I woke this morning to what sounded like pouring rain. Bummer, I thought, envisioning a day, or at least half a day, stuck in the house. Cabin fever, damn! Nothing to do but to watch hour after hour of Trump being arraigned. Uplifting news to be sure, but once around will do (until the next arraignment).
So I brewed up my cup of tea, by which I mean that I dropped a teabag in my cup and filled the cup with hot water from the water dispenser, swallowed my before breakfast omeprazole capsule, scooped up my pack of cigarettes and headed out to the table on the front patio.

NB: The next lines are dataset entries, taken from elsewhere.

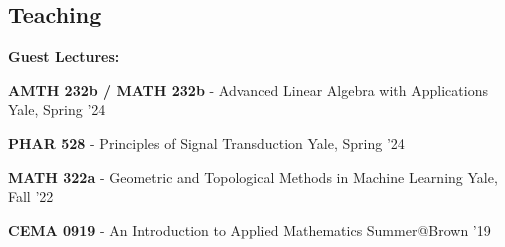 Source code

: \documentclass[margin,line]{res}
\newenvironment{list1}{
  \begin{list}{\ding{113}}{
      \setlength{\itemsep}{0in}
      \setlength{\parsep}{0in} \setlength{\parskip}{0in}
      \setlength{\topsep}{0in} \setlength{\partopsep}{0in}
      \setlength{\leftmargin}{0.17in}}}{\end{list}}
\begin{document}
\begin{resume}

\section{\sc Teaching}

\textbf{Guest Lectures:}
\vspace*{.2cm}

\begin{list1}
\setlength\itemsep{0.25em}
\item[] {\bf AMTH 232b / MATH 232b} - Advanced Linear Algebra with Applications \hfill Yale, Spring '24
\item[] {\bf PHAR 528} - Principles of Signal Transduction \hfill Yale, Spring '24
\item[] {\bf MATH 322a} - Geometric and Topological Methods in Machine Learning \hfill Yale, Fall '22
\item[] {\bf CEMA 0919} - An Introduction to Applied Mathematics \hfill Summer@Brown '19
\end{list1} 


\end{resume}
\end{document}
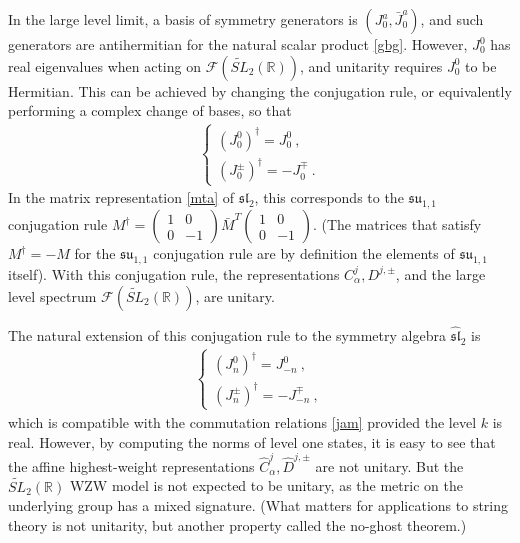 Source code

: \documentclass[12pt, a4paper, notitlepage, twoside]{report}
\numberwithin{equation}{section}
\theoremstyle{break}
\begin{document}
In the large level limit, a basis of symmetry generators is $(J^a_0,\bar J^a_0)$, and such generators are antihermitian for the natural scalar product \eqref{gbg}.
However, $J^0_0$ has real eigenvalues when acting on $\mathcal{F}(\widetilde{SL}_2(\mathbb{R}))$, and unitarity requires $J^0_0$ to be Hermitian. 
This can be achieved by changing the conjugation rule, or equivalently performing a complex change of bases, so that 
\begin{align}
 \left\{\begin{array}{l} (J_0^0)^\dagger = J_0^0\ , \\
         (J_0^\pm)^\dagger = -J_0^\mp \ .
        \end{array}
\right.
\label{jtdj}
\end{align}
In the matrix representation \eqref{mta} of $\mathfrak{sl}_2$, this corresponds to the $\mathfrak{su}_{1,1}$ conjugation rule $M^\dagger = \left(\begin{smallmatrix} 1 & 0 \\ 0 & -1 \end{smallmatrix}\right) \bar{M}^T \left(\begin{smallmatrix} 1 & 0 \\ 0 & -1 \end{smallmatrix}\right)$. (The matrices that satisfy $M^\dagger =-M$ for the $\mathfrak{su}_{1,1}$ conjugation rule are by definition the elements of $\mathfrak{su}_{1,1}$ itself). With this conjugation rule, the representations $C^j_\alpha,D^{j,\pm}$, and the large level spectrum $\mathcal{F}(\widetilde{SL}_2(\mathbb{R}))$, are unitary.

The natural extension of this conjugation rule to the symmetry algebra $\widehat{\mathfrak{sl}}_2$ is
\begin{align}
 \left\{\begin{array}{l} (J_n^0)^\dagger = J_{-n}^0\ , \\
         (J_n^\pm)^\dagger = -J_{-n}^\mp \ ,
        \end{array}
\right.
\end{align}
which is compatible with the commutation relations \eqref{jam} provided the level $k$ is real.
However, by computing the norms of level one states, it is easy to see that the affine highest-weight representations $\hat{C}^j_\alpha, \hat{D}^{j,\pm}$  are not unitary.
But the $\widetilde{SL}_2(\mathbb{R})$ WZW model is not expected to be unitary, as the metric on the underlying group has a mixed signature. (What matters for applications to string theory is not unitarity, but another property called the no-ghost theorem.) 
\end{document}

I was met by the sound of the downpour immediately outside the door--more than a downpour, really--a deluge--and the sight of the water cascading down the side of the wall, onto the table top, streaming across the bamboo screen, washing over my motorbike from front wheel to back.
And I gradually realized something was not quite right.
The street, I noticed, with some considerable stupefaction, was dry.
And yet the rain was spattering down just beyond my toes.
How can this be? Is it raining on only one half of my patio, and only upon the portion that is beneath the canopy? Is the canopy roof leaking? And oh by the way, why is the sky blue?
Ah ha! It is not in fact raining at all! It is, however, pouring--gallons and gallons pouring from the water tank on the roof of my house.
Shit! I was worried about rain, worried about cabin fever, but this is worse. This means a day without water, a day without a shower, a day without a flushing toilet, a day of dirty dishes stacking in the sink.
I call Louis, who actually owns the house, thank God, for I have no idea who I would call otherwise. I get no answer at first, as it is still only 6:30 in the morning, but within a couple hours she answers the message I left and says that Wayne, her significant other, is on his way.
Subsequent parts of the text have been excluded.